DATA SUPPLIED START

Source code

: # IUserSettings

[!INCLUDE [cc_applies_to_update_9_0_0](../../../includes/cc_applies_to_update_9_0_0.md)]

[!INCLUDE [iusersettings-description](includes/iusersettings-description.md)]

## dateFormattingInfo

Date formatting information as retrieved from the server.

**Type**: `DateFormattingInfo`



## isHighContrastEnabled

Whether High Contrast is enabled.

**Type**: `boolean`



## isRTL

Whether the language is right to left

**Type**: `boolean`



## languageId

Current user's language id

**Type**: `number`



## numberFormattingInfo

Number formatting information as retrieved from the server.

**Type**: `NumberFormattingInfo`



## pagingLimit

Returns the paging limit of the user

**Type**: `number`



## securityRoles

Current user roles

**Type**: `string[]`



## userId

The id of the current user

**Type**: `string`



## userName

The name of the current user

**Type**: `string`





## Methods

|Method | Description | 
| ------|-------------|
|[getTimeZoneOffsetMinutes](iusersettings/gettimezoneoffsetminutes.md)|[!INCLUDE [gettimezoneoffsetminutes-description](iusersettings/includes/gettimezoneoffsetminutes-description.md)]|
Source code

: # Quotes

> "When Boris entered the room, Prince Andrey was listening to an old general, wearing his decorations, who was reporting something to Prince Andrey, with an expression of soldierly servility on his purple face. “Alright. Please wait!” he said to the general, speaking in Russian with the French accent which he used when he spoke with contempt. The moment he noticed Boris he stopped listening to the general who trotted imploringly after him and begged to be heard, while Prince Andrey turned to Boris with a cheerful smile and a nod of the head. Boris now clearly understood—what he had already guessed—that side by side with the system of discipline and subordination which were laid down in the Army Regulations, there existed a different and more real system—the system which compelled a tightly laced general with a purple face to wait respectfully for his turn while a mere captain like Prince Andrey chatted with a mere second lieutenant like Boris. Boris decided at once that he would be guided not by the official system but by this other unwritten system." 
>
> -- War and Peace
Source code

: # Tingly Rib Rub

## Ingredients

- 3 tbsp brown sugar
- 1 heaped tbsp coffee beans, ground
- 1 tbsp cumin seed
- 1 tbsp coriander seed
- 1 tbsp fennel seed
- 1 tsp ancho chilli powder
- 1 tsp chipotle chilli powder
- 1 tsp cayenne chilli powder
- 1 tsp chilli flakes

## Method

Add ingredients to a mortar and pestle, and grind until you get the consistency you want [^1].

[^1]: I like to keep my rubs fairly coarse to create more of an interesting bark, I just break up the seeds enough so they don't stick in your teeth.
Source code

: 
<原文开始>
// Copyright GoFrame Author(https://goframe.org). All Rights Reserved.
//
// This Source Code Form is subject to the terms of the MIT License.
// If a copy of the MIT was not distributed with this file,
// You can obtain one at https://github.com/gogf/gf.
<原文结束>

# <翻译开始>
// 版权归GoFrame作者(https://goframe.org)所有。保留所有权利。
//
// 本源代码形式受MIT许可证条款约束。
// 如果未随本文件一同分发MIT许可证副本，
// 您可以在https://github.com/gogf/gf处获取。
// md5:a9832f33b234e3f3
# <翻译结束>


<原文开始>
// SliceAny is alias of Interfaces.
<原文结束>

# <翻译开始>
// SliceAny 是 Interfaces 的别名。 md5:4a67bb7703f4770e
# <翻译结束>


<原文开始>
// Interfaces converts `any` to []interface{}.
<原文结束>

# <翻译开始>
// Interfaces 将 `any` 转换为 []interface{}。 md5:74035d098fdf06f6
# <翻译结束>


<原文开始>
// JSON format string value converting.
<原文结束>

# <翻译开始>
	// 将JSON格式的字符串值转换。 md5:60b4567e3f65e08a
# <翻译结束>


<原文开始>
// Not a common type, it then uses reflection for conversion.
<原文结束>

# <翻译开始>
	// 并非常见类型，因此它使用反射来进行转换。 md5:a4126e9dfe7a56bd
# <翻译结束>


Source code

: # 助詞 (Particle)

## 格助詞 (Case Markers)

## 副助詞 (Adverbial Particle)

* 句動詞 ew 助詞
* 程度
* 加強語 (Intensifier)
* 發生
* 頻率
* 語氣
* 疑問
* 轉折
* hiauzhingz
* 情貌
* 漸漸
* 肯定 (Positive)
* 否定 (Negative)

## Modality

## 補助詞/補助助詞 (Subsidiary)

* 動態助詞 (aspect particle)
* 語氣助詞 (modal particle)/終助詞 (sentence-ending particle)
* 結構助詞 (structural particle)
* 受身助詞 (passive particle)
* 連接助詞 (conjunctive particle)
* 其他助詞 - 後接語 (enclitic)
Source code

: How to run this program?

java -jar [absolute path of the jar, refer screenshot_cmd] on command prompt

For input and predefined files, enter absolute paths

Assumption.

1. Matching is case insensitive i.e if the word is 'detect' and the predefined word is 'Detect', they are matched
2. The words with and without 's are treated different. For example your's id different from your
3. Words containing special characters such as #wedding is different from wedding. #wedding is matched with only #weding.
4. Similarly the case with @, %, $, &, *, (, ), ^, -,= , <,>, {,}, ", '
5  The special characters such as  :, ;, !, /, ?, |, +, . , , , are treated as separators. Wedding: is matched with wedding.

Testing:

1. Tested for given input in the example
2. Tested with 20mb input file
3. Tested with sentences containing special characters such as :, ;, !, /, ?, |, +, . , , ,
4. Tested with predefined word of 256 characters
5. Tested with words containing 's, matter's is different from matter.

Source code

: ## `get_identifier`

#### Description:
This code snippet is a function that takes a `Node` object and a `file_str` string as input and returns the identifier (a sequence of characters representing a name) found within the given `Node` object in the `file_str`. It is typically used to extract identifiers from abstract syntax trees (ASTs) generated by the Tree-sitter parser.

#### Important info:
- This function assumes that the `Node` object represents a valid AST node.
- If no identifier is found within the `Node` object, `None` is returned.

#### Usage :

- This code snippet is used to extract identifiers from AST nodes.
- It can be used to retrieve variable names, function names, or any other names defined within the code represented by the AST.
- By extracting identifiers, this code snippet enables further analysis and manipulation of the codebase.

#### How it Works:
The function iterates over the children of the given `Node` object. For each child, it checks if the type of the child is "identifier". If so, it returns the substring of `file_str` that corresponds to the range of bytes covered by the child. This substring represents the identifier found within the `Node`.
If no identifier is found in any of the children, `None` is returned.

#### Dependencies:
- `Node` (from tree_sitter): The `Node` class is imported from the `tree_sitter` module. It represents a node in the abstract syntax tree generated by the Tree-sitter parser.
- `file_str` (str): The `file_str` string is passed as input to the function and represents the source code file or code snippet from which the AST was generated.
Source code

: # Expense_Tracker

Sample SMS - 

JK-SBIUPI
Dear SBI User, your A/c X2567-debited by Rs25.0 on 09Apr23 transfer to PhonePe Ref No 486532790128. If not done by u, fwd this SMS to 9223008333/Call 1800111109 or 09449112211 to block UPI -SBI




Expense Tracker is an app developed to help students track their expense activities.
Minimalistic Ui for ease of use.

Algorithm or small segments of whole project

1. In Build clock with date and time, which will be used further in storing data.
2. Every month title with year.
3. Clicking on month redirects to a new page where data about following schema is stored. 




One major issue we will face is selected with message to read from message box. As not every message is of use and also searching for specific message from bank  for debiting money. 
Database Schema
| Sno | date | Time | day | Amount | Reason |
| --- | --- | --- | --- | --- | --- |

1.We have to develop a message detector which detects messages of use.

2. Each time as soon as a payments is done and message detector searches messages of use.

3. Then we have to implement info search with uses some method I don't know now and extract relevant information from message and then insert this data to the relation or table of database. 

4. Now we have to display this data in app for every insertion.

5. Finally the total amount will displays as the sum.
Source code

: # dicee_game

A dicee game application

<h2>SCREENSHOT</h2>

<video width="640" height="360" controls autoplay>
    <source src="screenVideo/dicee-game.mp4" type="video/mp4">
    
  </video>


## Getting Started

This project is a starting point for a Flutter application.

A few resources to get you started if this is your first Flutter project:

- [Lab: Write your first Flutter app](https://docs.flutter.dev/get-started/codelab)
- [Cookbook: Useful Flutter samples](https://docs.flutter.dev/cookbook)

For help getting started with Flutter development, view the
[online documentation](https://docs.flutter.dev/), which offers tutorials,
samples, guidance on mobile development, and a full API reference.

DATA SUPPLIED END

### PROBLEM REQUIREMENTS
Transcribe the records above from the line holding "Returns the paging limit of the user" down to the line holding "Add ingredients to", inclusive, without adding anything.

### WRITTEN REPLY
Returns the paging limit of the user

**Type**: `number`



## securityRoles

Current user roles

**Type**: `string[]`



## userId

The id of the current user

**Type**: `string`



## userName

The name of the current user

**Type**: `string`





## Methods

|Method | Description | 
| ------|-------------|
|[getTimeZoneOffsetMinutes](iusersettings/gettimezoneoffsetminutes.md)|[!INCLUDE [gettimezoneoffsetminutes-description](iusersettings/includes/gettimezoneoffsetminutes-description.md)]|
Source code

: # Quotes

> "When Boris entered the room, Prince Andrey was listening to an old general, wearing his decorations, who was reporting something to Prince Andrey, with an expression of soldierly servility on his purple face. “Alright. Please wait!” he said to the general, speaking in Russian with the French accent which he used when he spoke with contempt. The moment he noticed Boris he stopped listening to the general who trotted imploringly after him and begged to be heard, while Prince Andrey turned to Boris with a cheerful smile and a nod of the head. Boris now clearly understood—what he had already guessed—that side by side with the system of discipline and subordination which were laid down in the Army Regulations, there existed a different and more real system—the system which compelled a tightly laced general with a purple face to wait respectfully for his turn while a mere captain like Prince Andrey chatted with a mere second lieutenant like Boris. Boris decided at once that he would be guided not by the official system but by this other unwritten system." 
>
> -- War and Peace
Source code

: # Tingly Rib Rub

## Ingredients

- 3 tbsp brown sugar
- 1 heaped tbsp coffee beans, ground
- 1 tbsp cumin seed
- 1 tbsp coriander seed
- 1 tbsp fennel seed
- 1 tsp ancho chilli powder
- 1 tsp chipotle chilli powder
- 1 tsp cayenne chilli powder
- 1 tsp chilli flakes

## Method

Add ingredients to a mortar and pestle, and grind until you get the consistency you want [^1].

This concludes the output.